Presents the mean values for the total population [Table 1]. Presents the mean values for a segment of the population who showed an increase in the distance from Id to "D" point (increase group) [Table 2].

Presents the mean values for a segment of the population who showed a decrease in the distance from Id to "D" point (decrease group) [Table 4]. Correlation studies are presented in [Table 3] and [Table 5].


   Discussion Top


Axiom of orthodontics is "bone traces tooth movement." According to this a 1:1 cortical bone remodeling/tooth movement ratio should occur during incisor retraction. Vardimon, Oren [17] investigated the validity of the postulate in maxillary incisor retraction and found 1:2 Bone/Tooth ratio. Therefore, bone remodeling may lag behind extent of tooth movement. This may be influenced by several factors - magnitude and direction of force applied, anatomic limit set by cortical plates of alveolus, oral hygiene status and health of the periodontium.

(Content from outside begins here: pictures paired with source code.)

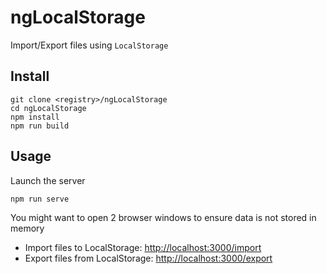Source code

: ngLocalStorage
==============

Import/Export files using `LocalStorage`

Install
-------

    git clone <registry>/ngLocalStorage
    cd ngLocalStorage
    npm install
    npm run build

Usage
-----

Launch the server

    npm run serve

You might want to open 2 browser windows to ensure data is not stored in memory

  * Import files to LocalStorage: <http://localhost:3000/import>
  * Export files from LocalStorage: <http://localhost:3000/export>
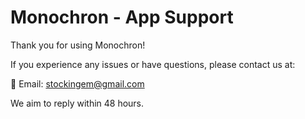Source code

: # Monochron - App Support

Thank you for using Monochron!

If you experience any issues or have questions, please contact us at:

📧 Email: [stockingem@gmail.com](mailto:stockingem@gmail.com)

We aim to reply within 48 hours.
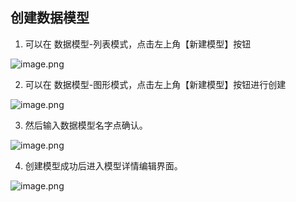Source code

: ## 创建数据模型

1. 可以在 数据模型-列表模式，点击左上角【新建模型】按钮

![image.png](https://bce.bdstatic.com/doc/bce-doc/ISUDA/image_77ad506.png)

2. 可以在 数据模型-图形模式，点击左上角【新建模型】按钮进行创建

![image.png](https://bce.bdstatic.com/doc/bce-doc/ISUDA/image_2687e39.png)

3. 然后输入数据模型名字点确认。

![image.png](https://bce.bdstatic.com/doc/bce-doc/ISUDA/image_6443402.png)

4. 创建模型成功后进入模型详情编辑界面。

![image.png](https://bce.bdstatic.com/doc/bce-doc/ISUDA/image_99c5bb5.png)
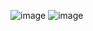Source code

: ![image](https://github.com/user-attachments/assets/e4ca1d9d-d604-4ac2-bbfa-2a8276813e79)
![image](https://github.com/user-attachments/assets/8c77f86d-516f-4464-ba54-3bb4a419f3dd)
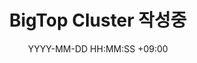 ---
title: BigTop Cluster 작성중
date: YYYY-MM-DD HH:MM:SS +09:00
categories: [DataEngineering, BigTop]
tags:
  [
    DataEngineering,
    BigTop
  ]
---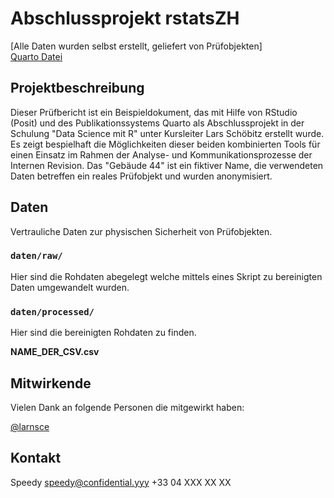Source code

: # Abschlussprojekt rstatsZH

[Alle Daten wurden selbst erstellt, geliefert von Prüfobjekten]  
[Quarto Datei](offline)

## Projektbeschreibung

Dieser Prüfbericht ist ein Beispieldokument, das mit Hilfe von RStudio (Posit) und des Publikationssystems Quarto als Abschlussprojekt in der Schulung "Data Science mit R" unter Kursleiter Lars Schöbitz erstellt wurde. Es zeigt bespielhaft die Möglichkeiten dieser beiden kombinierten Tools für einen Einsatz im Rahmen der Analyse- und Kommunikationsprozesse der Internen Revision. Das "Gebäude 44" ist ein fiktiver Name, die verwendeten Daten betreffen ein reales Prüfobjekt und wurden anonymisiert.

## Daten

Vertrauliche Daten zur physischen Sicherheit von Prüfobjekten.

### `daten/raw/`

Hier sind die Rohdaten abegelegt welche mittels eines Skript zu bereinigten Daten umgewandelt wurden. 

### `daten/processed/`

Hier sind die bereinigten Rohdaten zu finden. 

**NAME_DER_CSV.csv**

## Mitwirkende

Vielen Dank an folgende Personen die mitgewirkt haben: 

[@larnsce](https://github.com/larnsce)

## Kontakt

Speedy
speedy@confidential.yyy
+33 04 XXX XX XX
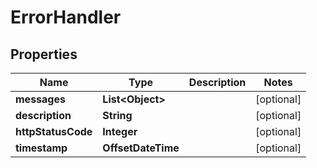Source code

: 

# ErrorHandler


## Properties

| Name | Type | Description | Notes |
|------------ | ------------- | ------------- | -------------|
|**messages** | **List&lt;Object&gt;** |  |  [optional] |
|**description** | **String** |  |  [optional] |
|**httpStatusCode** | **Integer** |  |  [optional] |
|**timestamp** | **OffsetDateTime** |  |  [optional] |



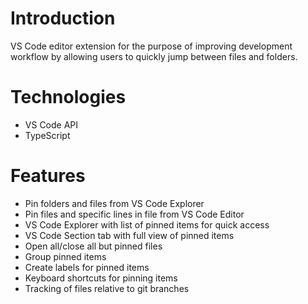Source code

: # Introduction
VS Code editor extension for the purpose of improving development workflow by allowing users to quickly jump between files and folders. 

# Technologies

 - VS Code API
 - TypeScript

# Features

- Pin folders and files from VS Code Explorer
- Pin files and specific lines in file from VS Code Editor
- VS Code Explorer with list of pinned items for quick access
- VS Code Section tab with full view of pinned items
- Open all/close all but pinned files
- Group pinned items
- Create labels for pinned items
- Keyboard shortcuts for pinning items
- Tracking of files relative to git branches
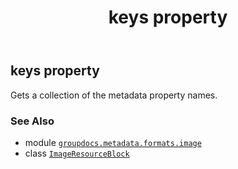 ﻿---
title: keys property
second_title: GroupDocs.Metadata for Python via .NET API References
description: 
type: docs
url: /python-net/groupdocs.metadata.formats.image/imageresourceblock/keys/
is_root: false
weight: 130
---

## keys property


Gets a collection of the metadata property names.

### See Also
* module [`groupdocs.metadata.formats.image`](../../)
* class [`ImageResourceBlock`](/metadata/python-net/groupdocs.metadata.formats.image/imageresourceblock)
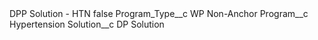 <?xml version="1.0" encoding="UTF-8"?>
<CustomMetadata xmlns="http://soap.sforce.com/2006/04/metadata" xmlns:xsi="http://www.w3.org/2001/XMLSchema-instance" xmlns:xsd="http://www.w3.org/2001/XMLSchema">
    <label>DPP Solution - HTN</label>
    <protected>false</protected>
    <values>
        <field>Program_Type__c</field>
        <value xsi:type="xsd:string">WP Non-Anchor</value>
    </values>
    <values>
        <field>Program__c</field>
        <value xsi:type="xsd:string">Hypertension</value>
    </values>
    <values>
        <field>Solution__c</field>
        <value xsi:type="xsd:string">DP Solution</value>
    </values>
</CustomMetadata>
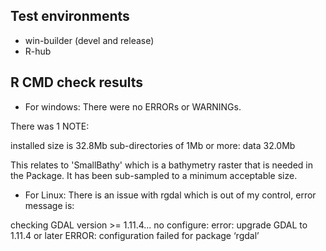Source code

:## Test environments

* win-builder (devel and release)
* R-hub

## R CMD check results

* For windows: There were no ERRORs or WARNINGs. 

There was 1 NOTE:

installed size is 32.8Mb
sub-directories of 1Mb or more:
data  32.0Mb
  
This relates to 'SmallBathy' which is a bathymetry raster that is needed in the Package.
It has been sub-sampled to a minimum acceptable size.

* For Linux: There is an issue with rgdal which is out of my control, error message is:

checking GDAL version >= 1.11.4... no
configure: error: upgrade GDAL to 1.11.4 or later
ERROR: configuration failed for package ‘rgdal’
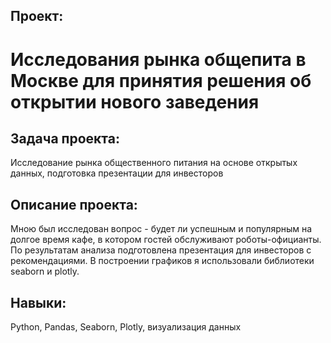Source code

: ## Проект: 
# Исследования рынка общепита в Москве для принятия решения об открытии нового заведения
## Задача проекта:
Исследование рынка общественного питания на основе открытых данных, подготовка презентации для инвесторов
## Описание проекта:
Мною был исследован вопрос - будет ли успешным и популярным на долгое время кафе, в котором гостей обслуживают роботы-официанты. По результатам анализа подготовлена презентация для инвесторов с рекомендациями. В построении графиков я использовали библиотеки seaborn и plotly.
## Навыки: 
Python, Pandas, Seaborn, Plotly, визуализация данных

The objective of the present study was to find if there is any change in the height of the labial alveolar process, either decrease or increase, as a result of orthodontic uprighting of procumbent permanent mandibular incisors in adult population. Despite the fact that in the total population the decrease in the angulation between the mandibular plane and the axis of the mandibular central incisors was highly significant (mean = −10.24°, P < 0.001), an increase in alveolar height, expressed as the distance from the "D" point to the alveolar crest, was not evident in 42.4% of the cases. Furthermore, no significant correlation was found between the changes in the alveolar height and those in the angulation between the mandibular plane and the axis of the permanent mandibular Incisors. This finding corroborates with results of Kloehn and Pfeifer, [7] Closs et al., [8] Nelson and Artun, [11] Pearson, [12] Sadowski and Begole [14] , that no significant damage or benefit occurs to periodontal structures with vertical or horizontal tooth movement.

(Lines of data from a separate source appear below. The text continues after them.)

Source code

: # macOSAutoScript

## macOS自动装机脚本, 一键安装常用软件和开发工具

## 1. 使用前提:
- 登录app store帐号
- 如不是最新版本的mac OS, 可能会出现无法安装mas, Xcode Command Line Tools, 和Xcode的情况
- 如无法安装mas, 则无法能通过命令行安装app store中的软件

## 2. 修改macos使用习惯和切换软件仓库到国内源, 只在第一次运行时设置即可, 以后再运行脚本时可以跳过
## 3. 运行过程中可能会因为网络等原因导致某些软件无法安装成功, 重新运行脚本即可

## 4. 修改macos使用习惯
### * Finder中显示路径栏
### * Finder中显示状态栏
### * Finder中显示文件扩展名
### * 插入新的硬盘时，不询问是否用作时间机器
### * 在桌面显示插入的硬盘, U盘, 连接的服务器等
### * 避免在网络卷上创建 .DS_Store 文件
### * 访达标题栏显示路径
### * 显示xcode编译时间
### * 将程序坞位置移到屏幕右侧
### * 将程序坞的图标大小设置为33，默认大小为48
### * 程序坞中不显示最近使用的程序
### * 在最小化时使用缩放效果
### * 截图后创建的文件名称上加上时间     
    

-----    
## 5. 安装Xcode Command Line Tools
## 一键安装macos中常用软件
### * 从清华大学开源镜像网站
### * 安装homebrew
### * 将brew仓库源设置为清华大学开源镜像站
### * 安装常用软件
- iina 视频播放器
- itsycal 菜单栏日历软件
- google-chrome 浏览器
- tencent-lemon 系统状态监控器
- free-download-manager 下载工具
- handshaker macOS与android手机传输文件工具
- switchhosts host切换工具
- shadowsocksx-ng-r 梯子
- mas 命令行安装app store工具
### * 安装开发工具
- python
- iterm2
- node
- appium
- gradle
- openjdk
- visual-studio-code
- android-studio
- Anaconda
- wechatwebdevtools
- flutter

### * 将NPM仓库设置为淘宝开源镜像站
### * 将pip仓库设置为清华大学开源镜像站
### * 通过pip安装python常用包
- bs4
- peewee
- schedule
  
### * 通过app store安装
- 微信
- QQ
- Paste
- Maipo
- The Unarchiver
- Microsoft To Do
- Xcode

However, the findings of a significant increase in the distance from the incisal edge to the "D" point in the "increase" group and of a significant decrease in the "same/decrease" group suggests that the change in the alveolar bone height may be influenced not only by the change in angulation between the mandibular plane and the axis of the mandibular central incisors but also by other factors. This is further indicated by the highly significant correlations between the change in distance from the incisal edge to the "D" point and the change in the alveolar bone height (r = 0.56 for the "increase" group, and r = 0.70 for the "same/decrease" group).

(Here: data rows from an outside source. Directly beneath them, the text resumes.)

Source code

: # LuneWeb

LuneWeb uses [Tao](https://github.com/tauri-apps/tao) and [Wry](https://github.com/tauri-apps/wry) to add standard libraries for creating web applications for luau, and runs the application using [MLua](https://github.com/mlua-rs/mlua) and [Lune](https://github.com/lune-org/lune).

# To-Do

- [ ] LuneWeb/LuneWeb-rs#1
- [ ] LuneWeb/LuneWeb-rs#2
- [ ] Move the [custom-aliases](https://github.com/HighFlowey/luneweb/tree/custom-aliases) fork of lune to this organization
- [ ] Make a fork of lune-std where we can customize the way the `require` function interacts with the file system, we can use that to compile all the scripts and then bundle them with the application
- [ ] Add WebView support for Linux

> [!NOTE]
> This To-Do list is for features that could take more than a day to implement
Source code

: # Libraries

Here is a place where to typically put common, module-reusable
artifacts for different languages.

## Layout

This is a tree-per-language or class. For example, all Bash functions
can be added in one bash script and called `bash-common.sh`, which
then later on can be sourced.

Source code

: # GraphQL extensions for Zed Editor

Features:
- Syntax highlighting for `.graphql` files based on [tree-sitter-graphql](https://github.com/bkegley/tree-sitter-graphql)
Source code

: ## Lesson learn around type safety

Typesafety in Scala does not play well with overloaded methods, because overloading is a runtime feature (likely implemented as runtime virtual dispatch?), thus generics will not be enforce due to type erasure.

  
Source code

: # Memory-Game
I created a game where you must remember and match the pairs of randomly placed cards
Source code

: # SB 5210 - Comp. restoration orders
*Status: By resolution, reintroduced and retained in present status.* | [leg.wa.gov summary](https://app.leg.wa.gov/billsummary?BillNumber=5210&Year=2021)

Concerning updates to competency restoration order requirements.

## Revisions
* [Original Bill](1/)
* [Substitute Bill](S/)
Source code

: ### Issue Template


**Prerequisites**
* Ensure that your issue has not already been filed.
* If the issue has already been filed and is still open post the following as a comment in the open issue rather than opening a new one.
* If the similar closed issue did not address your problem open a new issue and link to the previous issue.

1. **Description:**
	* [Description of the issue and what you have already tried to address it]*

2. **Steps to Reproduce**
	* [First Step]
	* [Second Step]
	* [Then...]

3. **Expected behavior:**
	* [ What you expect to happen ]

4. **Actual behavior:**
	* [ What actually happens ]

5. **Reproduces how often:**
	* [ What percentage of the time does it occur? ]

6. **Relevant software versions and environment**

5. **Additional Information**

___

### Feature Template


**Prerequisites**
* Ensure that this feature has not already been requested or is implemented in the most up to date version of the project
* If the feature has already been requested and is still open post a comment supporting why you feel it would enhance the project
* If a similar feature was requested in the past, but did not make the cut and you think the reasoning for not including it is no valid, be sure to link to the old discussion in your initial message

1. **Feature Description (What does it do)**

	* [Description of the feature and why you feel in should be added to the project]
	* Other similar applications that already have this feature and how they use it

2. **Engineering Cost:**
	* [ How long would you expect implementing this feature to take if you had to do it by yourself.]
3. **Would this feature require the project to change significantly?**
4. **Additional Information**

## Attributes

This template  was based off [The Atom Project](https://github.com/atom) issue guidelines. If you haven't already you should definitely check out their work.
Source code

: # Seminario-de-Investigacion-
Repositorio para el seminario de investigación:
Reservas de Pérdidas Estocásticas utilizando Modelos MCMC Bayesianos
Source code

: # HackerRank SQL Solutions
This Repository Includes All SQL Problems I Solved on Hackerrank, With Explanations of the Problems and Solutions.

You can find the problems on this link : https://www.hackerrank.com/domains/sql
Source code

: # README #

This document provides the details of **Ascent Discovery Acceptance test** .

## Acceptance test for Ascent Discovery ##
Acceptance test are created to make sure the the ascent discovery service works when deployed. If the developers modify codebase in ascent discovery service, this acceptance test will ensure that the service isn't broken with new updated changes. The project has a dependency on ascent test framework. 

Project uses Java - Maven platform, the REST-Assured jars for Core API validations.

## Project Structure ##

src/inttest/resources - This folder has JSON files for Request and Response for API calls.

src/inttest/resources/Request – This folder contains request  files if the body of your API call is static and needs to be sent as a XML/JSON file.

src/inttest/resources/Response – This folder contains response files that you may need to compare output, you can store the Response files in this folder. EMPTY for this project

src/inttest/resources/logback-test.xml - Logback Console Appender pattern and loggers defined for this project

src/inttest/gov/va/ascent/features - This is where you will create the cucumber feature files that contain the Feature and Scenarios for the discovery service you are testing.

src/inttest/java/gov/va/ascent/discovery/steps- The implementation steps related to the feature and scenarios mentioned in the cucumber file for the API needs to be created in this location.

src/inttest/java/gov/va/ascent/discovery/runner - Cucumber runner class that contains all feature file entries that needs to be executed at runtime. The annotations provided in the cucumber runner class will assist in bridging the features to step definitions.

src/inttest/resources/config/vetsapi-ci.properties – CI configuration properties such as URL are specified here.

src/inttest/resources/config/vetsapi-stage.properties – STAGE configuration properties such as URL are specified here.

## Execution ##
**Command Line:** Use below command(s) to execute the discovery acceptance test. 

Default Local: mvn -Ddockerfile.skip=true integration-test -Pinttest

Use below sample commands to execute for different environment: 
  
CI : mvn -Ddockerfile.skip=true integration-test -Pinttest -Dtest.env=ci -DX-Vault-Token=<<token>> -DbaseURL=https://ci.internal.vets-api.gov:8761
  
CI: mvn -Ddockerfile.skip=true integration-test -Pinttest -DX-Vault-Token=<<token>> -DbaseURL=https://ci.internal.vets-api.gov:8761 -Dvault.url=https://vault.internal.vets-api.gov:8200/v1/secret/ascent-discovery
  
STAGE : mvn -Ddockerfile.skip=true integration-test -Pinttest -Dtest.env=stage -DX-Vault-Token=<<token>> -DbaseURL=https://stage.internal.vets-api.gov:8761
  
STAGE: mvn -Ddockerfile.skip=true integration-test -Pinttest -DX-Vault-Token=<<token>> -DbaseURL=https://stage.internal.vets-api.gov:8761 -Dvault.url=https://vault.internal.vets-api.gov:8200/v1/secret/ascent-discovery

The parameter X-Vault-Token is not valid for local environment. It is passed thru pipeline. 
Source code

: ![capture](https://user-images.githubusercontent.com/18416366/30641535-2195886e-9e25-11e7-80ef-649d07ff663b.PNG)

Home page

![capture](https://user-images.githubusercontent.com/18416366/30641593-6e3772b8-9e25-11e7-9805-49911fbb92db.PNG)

A decrease in this distance (incisal edge to D point) may be due to orthodontic intrusion due to the presence of tip back bend during incisor retraction. Melsen [10] in his experiment on "tissue reaction following application of intrusive and extrusive forces" found that intrusion of teeth did not result in decrease in marginal bone level in periodontally healthy condition but presence of gingival inflammation may result in loss of alveolar bone height.

Bimstein et al. [2] suggested that the amount of anterior alveolar bone might increase during orthodontic treatment involving lingual positioning of protrusive teeth if there is no intrusion.

Data obtained from the present study indicates change in labial alveolar bone height may occur following alignment and retraction of proclined mandibular incisors, such a change is statistically insignificant and it may take place in either direction-increase or decrease, but is not correlated with lingual retraction of incisors. Further, such a change is strongly influenced by post treatment vertical position of incisal edge with respect to "D" point.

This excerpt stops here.